[How to complete this task] The answer must consist of every line from the entries below that contains the word "text".

-----

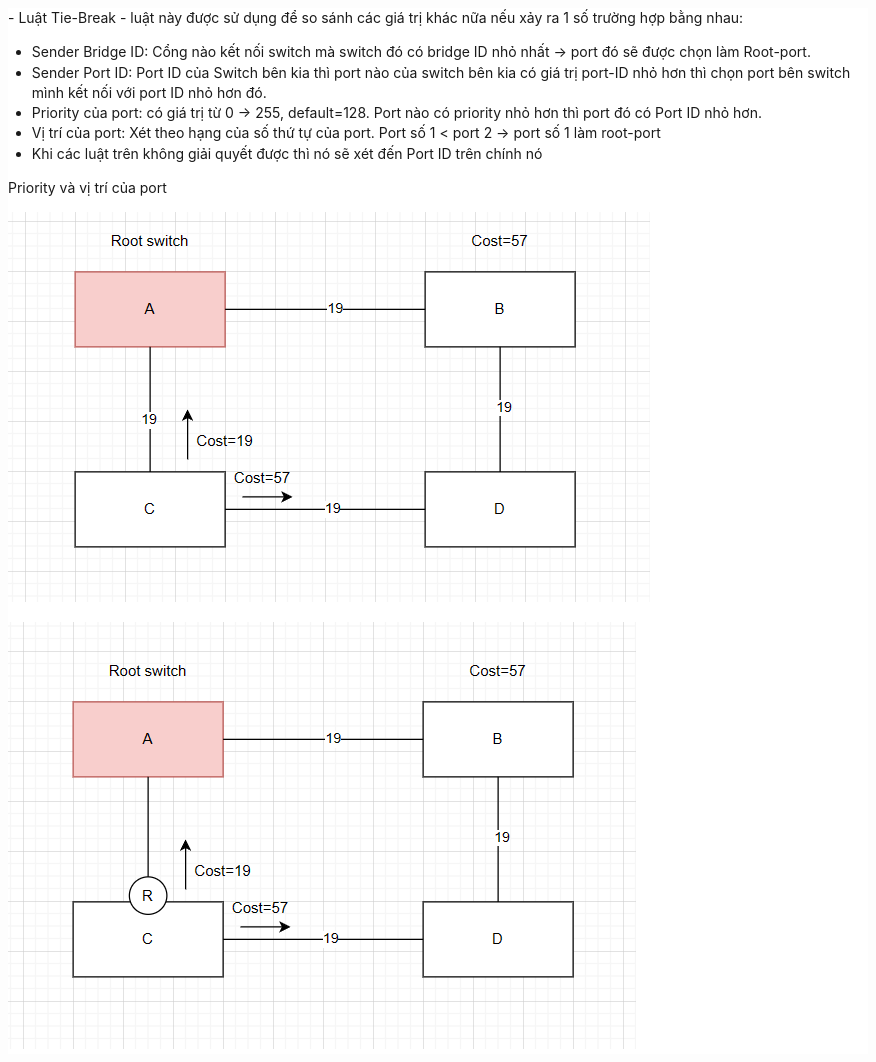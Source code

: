 \- Luật Tie-Break - luật này được sử dụng để so sánh các giá trị khác nữa nếu xảy ra 1 số trường hợp bằng nhau:
- Sender Bridge ID: Cổng nào kết nối switch mà switch đó có bridge ID nhỏ nhất -> port đó sẽ được chọn làm Root-port.
- Sender Port ID: Port ID của Switch bên kia thì port nào của switch bên kia có giá trị port-ID nhỏ hơn thì chọn port bên switch mình kết nối với port ID nhỏ hơn đó.
- Priority của port: có giá trị từ 0 -> 255, default=128. Port nào có priority nhỏ hơn thì port đó có Port ID nhỏ hơn.
- Vị trí của port: Xét theo hạng của số thứ tự của port. Port số 1 < port 2 -> port số 1 làm root-port
- Khi các luật trên không giải quyết được thì nó sẽ xét đến Port ID trên chính nó

Priority và vị trí của port

![alt text](image-3.png)

![alt text](image-6.png)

-----

[Finished task]
![alt text](image-3.png)
![alt text](image-6.png)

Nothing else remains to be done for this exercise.